京都大学大学院人間・環境学研究科博士課程地域環境学専攻中退。博士(人間・環境学)
東京大学大学院農学生命科学研究科講師などを経て、現在、京都大学人文科学研究所准教授。
著書 『給食の歴史』(岩波書店)、『トラクターの世界史』(中央公論新社)、『[決定版]ナチスのキッチン』(共和国)など

『分解の哲学―腐敗と発酵をめぐる思考』

 いまの日本社会は、他人の目をうかがってタブーに触れず、臭いものに蓋をするという「さわらぬ神にたたりなし」という雰囲気がますます強くなっているように思える。『分解の哲学』と題された本書は学術の世界にも及んできているそんな雰囲気への異議申し立てでもある。死骸を食べつくす生きものたち、社会の庇護から追い出された少年少女、車やバイクを勝手に修理するナポリ人、紙や鉄やガラスの屑を拾って暮らす人びと、残飯を食べる人びと、ファーブルを虜にした糞虫、牛馬の死体の処理者、土壌中の生きものたち。本書の主人公たちはみな、できるだけ考えないで暮らしていたい、と思われがちな、いわば「さわらぬ神」であった。

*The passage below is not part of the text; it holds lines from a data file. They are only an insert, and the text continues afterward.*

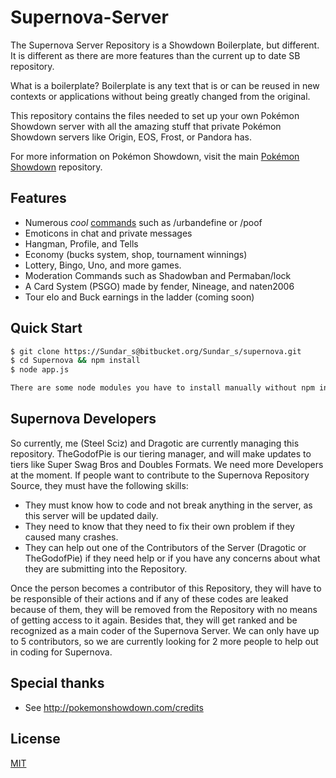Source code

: # Supernova-Server


The Supernova Server Repository is a Showdown Boilerplate, but different. It is different as there are more features than the current up to date SB repository.

What is a boilerplate? Boilerplate is any text that is or can be reused in new
contexts or applications without being greatly changed from the original.

This repository contains the files needed to set up your own Pokémon Showdown
server with all the amazing stuff that private Pokémon Showdown servers like
Origin, EOS, Frost, or Pandora has.

For more information on Pokémon Showdown, visit the main
[Pokémon Showdown](https://github.com/Zarel/Pokemon-Showdown) repository.

## Features

- Numerous *cool* [commands](chat-plugins/EXTRA_COMMANDS) such as /urbandefine or /poof
- Emoticons in chat and private messages
- Hangman, Profile, and Tells
- Economy (bucks system, shop, tournament winnings)
- Lottery, Bingo, Uno, and more games.
- Moderation Commands such as Shadowban and Permaban/lock
- A Card System (PSGO) made by fender, Nineage, and naten2006
- Tour elo and Buck earnings in the ladder (coming soon)

## Quick Start

```bash
$ git clone https://Sundar_s@bitbucket.org/Sundar_s/supernova.git
$ cd Supernova && npm install
$ node app.js

There are some node modules you have to install manually without npm install, such as npm install geoip-ultralight and npm install node-serialize)
```

## Supernova Developers

So currently, me (Steel Sciz) and Dragotic are currently managing this repository. TheGodofPie is our tiering manager, and will make updates to tiers like Super Swag Bros and Doubles Formats. We need more Developers at the moment. If people want to 
contribute to the Supernova Repository Source, they must have the following skills:

- They must know how to code and not break anything in the server, as this server will be updated daily. 
- They need to know that they need to fix their own problem if they caused many crashes.
- They can help out one of the Contributors of the Server (Dragotic or TheGodofPie) if they need help or if you have any concerns about what they are submitting into the Repository. 

Once the person becomes a contributor of this Repository, they will have to be responsible of their actions and if any of these codes are leaked because of them,
they will be removed from the Repository with no means of getting access to it again. Besides that, they will get ranked and be recognized as a main coder of the Supernova Server. We can only have up to 
5 contributors, so we are currently looking for 2 more people to help out in coding for Supernova.
## Special thanks

- See http://pokemonshowdown.com/credits

## License

[MIT](LICENSE)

 にもかかわらず、この領域のものたち、つまり分解の担い手がこの世界から消えてしまえば、私たちの生は一日たりとも続かない。地球がゴミに埋もれて人類が滅びないのは、数え切れないほどの分解者たちの自分勝手ともいうべきはたらきのおかげにほかならない。これらの「さわらぬ神」こそが、地球上のどんな権力者や富裕な者たちよりも私たちの存廃を左右する事実を前に、私は執筆中、足がガタガタ震えるような感覚にたびたび襲われた。ずっと上から目線で眺められてきた分解者は、私のコンピューターを乗っ取り、叛逆を開始しようとしているのではないだろうか。ちょうど、人間に叛逆を開始したチャペックの奴隷ロボットや山椒魚たちのように。そんな思いにとらわれた。
 ならば叛逆の側に立って世界を眺め直してみたい。そんな欲望に従い、歴史学の柵を時折はずしながら、本当に自分が書きたくてたまらないことだけを書いた自分勝手な本であるので、長い歴史を持つサントリー学芸賞受賞の報を受けたときは驚いた。選考委員各位と財団の方々に「ひるんではなりません」と背中を押していただいた事実を、感謝の念とともに受け止めたい。
 もちろん、喜んでばかりもいられない。なぜなら、タブーと思われていることから目をそらさず、蓋をされ続けてきた事実、世界で力を持つ人たちにとって不都合な現象についての研究をさらに深めることを、そして、ミミズや、土壌微生物や、バタヤたちの傍らでものを考え続けることを、本書の出版と今回の受賞が私に命じているように思えるからである。それには相当の覚悟と精神力が必要なことであり、気の弱い私はすでにその事実から逃げたくなっているのだが、もはやそれが許されることはないだろう。いまはただその状況に置かれた意味を、静かに考えたい。